**PROBLEM REQUIREMENTS**
Look through the lines below and copy each one that includes "centerline".

Stored items:
——

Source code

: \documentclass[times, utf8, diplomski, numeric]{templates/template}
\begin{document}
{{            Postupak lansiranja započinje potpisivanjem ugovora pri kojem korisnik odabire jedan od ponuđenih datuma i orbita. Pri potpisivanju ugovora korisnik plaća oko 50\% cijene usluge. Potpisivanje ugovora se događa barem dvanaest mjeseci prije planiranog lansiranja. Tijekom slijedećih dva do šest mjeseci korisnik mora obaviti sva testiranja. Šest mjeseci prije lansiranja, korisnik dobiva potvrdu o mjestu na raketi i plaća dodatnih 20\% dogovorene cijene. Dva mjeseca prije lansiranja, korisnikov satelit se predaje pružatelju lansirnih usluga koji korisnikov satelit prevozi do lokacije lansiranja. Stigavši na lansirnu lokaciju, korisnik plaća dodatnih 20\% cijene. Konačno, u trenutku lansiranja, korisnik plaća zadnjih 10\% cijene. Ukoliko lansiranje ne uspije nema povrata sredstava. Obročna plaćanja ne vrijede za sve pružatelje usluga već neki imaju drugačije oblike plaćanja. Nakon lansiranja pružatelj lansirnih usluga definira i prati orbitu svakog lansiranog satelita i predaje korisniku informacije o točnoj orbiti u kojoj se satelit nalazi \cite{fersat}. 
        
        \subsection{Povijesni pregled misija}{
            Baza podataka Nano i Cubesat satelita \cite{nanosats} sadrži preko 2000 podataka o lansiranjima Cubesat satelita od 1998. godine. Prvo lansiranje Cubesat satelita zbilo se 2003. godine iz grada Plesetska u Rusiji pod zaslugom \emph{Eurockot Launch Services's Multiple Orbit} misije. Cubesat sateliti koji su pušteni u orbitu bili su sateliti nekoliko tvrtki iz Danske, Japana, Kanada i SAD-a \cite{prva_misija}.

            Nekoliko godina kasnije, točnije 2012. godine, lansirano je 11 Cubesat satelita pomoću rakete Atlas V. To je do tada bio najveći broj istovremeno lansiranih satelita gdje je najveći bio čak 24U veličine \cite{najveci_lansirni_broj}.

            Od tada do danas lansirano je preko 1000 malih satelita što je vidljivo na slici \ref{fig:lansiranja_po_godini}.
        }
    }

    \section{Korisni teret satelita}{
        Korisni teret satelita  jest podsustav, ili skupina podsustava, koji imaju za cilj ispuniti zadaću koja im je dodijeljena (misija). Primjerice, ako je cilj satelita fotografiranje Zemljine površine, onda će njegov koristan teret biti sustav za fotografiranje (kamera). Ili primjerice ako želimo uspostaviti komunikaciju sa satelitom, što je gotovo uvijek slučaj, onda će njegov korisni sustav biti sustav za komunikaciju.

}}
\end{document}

——

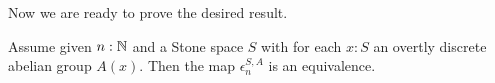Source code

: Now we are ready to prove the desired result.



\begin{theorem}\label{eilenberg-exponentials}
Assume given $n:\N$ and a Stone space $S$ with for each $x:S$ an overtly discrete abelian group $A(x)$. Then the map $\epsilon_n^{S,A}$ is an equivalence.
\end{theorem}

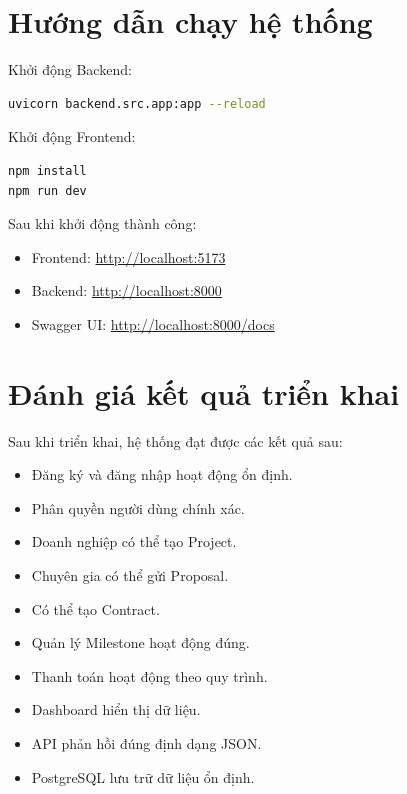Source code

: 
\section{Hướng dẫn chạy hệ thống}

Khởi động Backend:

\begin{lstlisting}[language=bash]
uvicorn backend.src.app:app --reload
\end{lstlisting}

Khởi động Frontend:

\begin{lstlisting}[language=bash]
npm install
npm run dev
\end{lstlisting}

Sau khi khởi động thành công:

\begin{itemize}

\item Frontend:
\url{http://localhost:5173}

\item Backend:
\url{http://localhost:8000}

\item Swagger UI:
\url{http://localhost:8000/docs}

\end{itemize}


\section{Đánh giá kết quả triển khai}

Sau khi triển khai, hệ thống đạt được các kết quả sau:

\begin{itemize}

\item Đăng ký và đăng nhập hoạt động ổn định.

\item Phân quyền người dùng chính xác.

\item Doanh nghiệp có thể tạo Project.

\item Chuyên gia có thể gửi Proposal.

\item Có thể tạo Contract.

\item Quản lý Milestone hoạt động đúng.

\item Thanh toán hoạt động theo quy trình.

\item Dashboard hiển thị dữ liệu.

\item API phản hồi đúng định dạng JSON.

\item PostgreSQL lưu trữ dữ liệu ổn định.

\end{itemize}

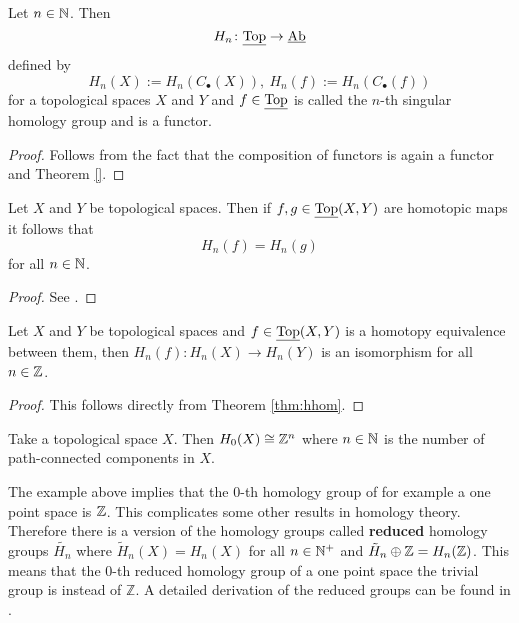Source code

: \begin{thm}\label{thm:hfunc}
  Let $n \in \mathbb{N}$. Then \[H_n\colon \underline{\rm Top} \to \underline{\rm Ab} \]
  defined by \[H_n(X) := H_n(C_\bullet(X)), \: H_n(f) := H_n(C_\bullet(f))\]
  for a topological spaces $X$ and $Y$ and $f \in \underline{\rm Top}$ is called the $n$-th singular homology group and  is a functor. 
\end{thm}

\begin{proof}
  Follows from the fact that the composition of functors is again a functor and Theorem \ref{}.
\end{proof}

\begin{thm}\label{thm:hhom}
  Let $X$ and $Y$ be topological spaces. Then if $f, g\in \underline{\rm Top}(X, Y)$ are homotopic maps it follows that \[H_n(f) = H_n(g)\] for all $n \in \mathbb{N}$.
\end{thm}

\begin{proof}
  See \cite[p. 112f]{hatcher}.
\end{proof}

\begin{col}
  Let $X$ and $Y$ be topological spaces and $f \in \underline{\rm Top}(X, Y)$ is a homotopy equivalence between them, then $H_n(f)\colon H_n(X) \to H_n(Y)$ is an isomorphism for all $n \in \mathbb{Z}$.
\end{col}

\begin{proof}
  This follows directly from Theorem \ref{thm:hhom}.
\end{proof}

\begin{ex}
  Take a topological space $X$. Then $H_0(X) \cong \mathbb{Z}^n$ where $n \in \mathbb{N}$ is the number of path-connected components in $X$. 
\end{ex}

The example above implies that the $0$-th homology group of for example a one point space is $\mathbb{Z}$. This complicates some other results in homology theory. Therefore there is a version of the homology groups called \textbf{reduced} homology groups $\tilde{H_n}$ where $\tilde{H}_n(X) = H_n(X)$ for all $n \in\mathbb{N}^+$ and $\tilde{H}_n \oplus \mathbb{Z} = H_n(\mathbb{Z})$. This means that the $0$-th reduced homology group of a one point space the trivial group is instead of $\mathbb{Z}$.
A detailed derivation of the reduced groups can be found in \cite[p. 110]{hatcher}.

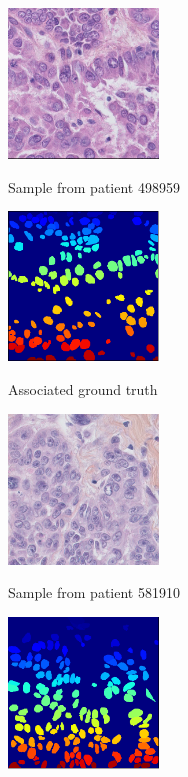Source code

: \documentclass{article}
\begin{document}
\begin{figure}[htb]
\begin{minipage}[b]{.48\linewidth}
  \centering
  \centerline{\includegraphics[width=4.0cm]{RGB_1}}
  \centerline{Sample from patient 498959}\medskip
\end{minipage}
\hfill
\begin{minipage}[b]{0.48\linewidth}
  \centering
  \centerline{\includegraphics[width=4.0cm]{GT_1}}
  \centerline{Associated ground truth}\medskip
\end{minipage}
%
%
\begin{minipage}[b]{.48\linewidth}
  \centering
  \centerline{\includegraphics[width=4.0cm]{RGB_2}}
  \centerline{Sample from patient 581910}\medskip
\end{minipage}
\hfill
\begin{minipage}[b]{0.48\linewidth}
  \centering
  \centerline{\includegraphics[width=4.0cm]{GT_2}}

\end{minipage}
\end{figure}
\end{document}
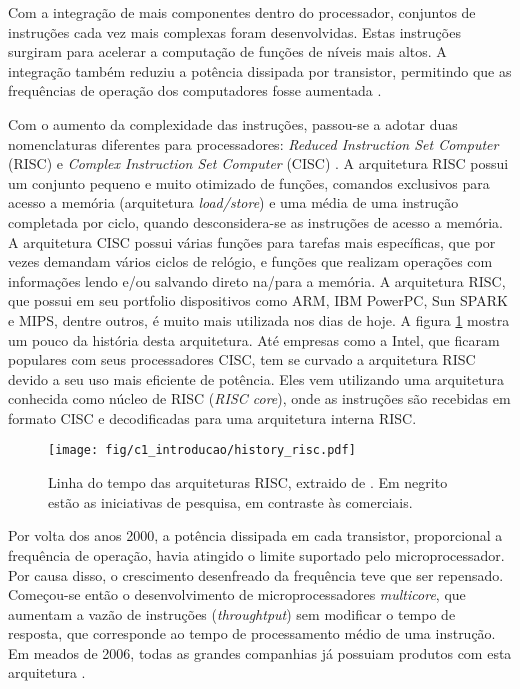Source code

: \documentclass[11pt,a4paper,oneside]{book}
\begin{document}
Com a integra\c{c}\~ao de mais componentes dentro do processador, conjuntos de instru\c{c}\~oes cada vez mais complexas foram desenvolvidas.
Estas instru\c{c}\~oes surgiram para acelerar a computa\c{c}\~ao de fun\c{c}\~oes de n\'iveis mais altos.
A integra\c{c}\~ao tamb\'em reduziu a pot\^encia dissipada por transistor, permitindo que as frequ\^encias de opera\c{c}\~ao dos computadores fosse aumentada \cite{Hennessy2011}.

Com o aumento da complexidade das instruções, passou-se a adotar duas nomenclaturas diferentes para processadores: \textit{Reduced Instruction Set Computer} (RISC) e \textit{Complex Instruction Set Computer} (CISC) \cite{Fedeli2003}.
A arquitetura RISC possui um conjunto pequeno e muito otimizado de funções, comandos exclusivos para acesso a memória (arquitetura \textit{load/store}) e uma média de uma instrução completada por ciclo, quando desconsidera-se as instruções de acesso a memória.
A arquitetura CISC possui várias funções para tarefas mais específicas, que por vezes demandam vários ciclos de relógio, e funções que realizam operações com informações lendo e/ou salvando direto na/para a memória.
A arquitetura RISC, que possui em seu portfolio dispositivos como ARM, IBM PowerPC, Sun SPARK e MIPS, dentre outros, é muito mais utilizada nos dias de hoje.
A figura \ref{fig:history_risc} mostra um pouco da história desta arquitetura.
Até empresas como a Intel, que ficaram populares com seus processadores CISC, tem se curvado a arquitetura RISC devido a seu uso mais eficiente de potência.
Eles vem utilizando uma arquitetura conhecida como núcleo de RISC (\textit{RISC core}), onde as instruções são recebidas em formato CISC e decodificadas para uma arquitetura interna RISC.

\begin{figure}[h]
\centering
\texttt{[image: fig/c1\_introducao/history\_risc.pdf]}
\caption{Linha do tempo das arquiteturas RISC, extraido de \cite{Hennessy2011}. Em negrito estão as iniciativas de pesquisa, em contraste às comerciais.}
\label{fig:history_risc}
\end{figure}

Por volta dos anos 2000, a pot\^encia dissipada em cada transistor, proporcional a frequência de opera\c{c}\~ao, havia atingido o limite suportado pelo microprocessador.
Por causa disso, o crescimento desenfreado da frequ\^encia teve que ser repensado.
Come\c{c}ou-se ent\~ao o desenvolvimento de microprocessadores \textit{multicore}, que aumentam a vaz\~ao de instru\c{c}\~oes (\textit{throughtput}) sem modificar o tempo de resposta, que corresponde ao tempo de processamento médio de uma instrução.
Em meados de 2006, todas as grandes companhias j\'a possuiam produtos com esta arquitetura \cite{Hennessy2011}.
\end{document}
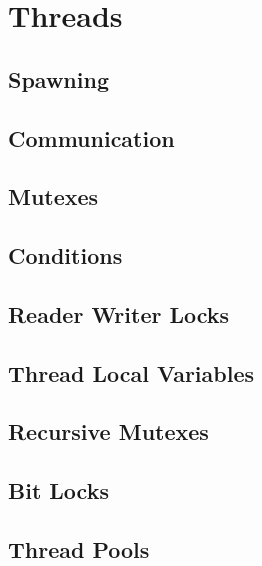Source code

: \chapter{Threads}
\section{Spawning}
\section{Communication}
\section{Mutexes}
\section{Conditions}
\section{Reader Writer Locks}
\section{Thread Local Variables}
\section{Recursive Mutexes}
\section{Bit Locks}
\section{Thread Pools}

——

**TASK RESULT**
  \centerline{\includegraphics[width=4.0cm]{RGB_1}}
  \centerline{Sample from patient 498959}\medskip
  \centerline{\includegraphics[width=4.0cm]{GT_1}}
  \centerline{Associated ground truth}\medskip
  \centerline{\includegraphics[width=4.0cm]{RGB_2}}
  \centerline{Sample from patient 581910}\medskip
  \centerline{\includegraphics[width=4.0cm]{GT_2}}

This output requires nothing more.